→ **Work request**: Which of the lines below mention the word "daemon"? Pull each one out.

Data records:
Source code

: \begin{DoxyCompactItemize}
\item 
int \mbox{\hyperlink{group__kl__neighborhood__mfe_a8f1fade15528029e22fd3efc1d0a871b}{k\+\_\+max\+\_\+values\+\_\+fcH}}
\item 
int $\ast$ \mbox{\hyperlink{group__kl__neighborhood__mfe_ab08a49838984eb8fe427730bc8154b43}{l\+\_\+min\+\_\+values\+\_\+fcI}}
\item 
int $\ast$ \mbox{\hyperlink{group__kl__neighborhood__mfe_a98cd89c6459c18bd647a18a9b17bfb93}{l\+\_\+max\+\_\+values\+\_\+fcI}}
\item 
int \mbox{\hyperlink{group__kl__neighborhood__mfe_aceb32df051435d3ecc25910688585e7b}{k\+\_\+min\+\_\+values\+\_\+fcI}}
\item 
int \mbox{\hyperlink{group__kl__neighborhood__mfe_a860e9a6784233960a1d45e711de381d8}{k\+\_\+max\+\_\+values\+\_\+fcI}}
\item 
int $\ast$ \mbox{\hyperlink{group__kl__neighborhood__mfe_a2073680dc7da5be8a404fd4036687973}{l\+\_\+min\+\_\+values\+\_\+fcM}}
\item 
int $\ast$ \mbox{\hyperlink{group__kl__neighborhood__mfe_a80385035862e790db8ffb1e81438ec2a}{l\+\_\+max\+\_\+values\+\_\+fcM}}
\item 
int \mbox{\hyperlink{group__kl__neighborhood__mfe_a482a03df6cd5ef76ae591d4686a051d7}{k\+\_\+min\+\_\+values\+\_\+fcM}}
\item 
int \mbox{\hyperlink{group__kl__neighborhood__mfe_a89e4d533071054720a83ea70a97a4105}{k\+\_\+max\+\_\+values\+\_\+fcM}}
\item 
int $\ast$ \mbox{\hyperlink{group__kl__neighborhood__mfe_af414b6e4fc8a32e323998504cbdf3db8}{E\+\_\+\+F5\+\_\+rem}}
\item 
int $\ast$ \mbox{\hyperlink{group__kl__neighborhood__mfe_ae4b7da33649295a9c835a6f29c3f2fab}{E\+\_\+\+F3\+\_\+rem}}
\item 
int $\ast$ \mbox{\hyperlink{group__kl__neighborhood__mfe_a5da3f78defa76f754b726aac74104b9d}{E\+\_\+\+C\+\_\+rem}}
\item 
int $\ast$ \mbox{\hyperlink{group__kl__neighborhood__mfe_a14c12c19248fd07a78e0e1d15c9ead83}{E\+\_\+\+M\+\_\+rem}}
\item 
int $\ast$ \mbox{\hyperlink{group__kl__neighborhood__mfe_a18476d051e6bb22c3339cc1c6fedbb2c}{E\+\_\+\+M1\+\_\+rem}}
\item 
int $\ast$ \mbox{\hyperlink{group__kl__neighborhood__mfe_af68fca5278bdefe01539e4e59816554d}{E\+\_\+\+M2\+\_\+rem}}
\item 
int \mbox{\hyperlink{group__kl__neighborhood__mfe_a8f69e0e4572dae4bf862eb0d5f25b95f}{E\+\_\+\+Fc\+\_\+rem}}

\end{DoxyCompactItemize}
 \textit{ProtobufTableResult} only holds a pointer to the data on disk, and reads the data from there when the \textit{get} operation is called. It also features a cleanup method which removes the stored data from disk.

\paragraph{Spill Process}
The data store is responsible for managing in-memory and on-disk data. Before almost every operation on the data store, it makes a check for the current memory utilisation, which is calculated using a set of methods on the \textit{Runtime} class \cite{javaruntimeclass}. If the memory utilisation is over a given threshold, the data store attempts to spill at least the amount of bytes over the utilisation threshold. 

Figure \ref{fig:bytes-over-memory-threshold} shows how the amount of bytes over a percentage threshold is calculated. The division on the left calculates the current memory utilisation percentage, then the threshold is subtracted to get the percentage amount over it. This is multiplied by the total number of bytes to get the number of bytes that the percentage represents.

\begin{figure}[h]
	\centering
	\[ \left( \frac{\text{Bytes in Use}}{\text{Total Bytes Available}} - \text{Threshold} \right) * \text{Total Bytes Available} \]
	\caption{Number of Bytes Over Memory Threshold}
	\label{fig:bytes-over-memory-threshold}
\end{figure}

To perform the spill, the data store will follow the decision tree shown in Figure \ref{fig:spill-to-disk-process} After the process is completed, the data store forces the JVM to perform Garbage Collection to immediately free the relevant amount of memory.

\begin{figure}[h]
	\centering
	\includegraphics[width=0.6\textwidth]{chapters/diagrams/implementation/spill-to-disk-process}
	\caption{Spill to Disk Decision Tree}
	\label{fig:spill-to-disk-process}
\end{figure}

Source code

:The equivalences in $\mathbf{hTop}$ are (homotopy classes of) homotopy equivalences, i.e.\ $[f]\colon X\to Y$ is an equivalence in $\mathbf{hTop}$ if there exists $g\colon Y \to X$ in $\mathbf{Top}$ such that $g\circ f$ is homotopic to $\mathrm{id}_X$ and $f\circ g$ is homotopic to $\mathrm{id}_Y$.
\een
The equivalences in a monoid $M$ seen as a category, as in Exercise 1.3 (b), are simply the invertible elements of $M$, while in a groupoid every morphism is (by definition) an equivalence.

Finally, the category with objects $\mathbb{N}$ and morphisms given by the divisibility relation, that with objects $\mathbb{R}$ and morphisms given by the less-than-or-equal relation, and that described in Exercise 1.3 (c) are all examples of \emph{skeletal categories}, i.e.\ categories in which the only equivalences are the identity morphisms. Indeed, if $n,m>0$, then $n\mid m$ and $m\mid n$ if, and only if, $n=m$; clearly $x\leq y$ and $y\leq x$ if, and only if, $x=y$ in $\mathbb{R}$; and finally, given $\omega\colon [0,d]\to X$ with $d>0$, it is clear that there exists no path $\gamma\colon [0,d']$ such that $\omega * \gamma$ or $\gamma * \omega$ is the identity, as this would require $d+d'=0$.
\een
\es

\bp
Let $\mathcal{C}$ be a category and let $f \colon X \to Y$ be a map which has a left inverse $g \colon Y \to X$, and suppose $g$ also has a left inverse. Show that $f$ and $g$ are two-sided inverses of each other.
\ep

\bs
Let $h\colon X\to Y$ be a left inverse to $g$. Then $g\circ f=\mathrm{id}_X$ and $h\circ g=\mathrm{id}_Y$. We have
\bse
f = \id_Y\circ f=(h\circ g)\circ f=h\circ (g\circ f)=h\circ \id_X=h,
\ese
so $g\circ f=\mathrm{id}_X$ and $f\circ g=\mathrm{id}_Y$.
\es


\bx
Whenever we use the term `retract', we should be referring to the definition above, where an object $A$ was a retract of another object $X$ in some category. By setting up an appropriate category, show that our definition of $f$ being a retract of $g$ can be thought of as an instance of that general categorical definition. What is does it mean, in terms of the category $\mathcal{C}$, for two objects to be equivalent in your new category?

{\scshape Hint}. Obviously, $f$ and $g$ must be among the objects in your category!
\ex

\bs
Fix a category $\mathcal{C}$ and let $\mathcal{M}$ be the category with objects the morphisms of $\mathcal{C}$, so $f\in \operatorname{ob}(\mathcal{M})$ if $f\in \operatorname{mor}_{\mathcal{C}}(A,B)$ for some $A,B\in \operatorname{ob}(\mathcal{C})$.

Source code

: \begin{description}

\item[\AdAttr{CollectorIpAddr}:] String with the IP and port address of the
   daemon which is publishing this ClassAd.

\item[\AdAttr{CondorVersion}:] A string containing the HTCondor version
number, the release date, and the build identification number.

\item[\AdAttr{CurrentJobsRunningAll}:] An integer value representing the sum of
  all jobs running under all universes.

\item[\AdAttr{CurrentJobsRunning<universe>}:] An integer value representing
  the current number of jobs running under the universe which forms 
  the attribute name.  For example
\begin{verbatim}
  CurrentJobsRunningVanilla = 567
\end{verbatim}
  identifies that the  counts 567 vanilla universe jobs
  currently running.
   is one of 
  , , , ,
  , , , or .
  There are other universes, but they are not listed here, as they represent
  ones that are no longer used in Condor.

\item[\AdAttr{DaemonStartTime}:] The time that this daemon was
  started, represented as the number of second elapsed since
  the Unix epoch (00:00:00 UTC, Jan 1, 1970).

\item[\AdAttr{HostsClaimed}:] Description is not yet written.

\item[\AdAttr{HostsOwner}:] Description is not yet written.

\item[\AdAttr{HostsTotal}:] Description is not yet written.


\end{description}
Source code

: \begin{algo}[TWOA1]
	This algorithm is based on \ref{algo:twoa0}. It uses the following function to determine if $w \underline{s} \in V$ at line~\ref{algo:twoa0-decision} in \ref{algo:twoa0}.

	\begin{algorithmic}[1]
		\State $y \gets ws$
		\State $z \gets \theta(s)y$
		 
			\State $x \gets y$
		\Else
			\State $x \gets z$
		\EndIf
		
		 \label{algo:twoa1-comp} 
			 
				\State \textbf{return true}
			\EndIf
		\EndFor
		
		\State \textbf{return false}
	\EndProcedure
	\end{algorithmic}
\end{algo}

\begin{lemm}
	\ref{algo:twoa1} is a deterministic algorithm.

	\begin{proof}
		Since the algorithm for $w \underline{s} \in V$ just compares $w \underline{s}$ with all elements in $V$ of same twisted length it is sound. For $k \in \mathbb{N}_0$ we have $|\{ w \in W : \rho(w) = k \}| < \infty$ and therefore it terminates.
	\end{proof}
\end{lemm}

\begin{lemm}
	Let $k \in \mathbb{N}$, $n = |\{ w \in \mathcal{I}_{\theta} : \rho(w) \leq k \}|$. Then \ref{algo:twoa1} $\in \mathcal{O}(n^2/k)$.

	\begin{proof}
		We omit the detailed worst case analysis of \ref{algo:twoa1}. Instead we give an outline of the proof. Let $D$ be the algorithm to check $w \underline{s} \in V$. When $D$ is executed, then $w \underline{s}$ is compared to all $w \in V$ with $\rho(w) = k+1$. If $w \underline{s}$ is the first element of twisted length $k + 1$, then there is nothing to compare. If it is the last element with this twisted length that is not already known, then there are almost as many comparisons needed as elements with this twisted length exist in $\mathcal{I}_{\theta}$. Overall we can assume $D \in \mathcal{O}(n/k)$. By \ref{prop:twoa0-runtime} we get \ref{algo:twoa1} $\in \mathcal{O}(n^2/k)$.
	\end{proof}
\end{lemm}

→ **Response below**:
   daemon which is publishing this ClassAd.
\item[\AdAttr{DaemonStartTime}:] The time that this daemon was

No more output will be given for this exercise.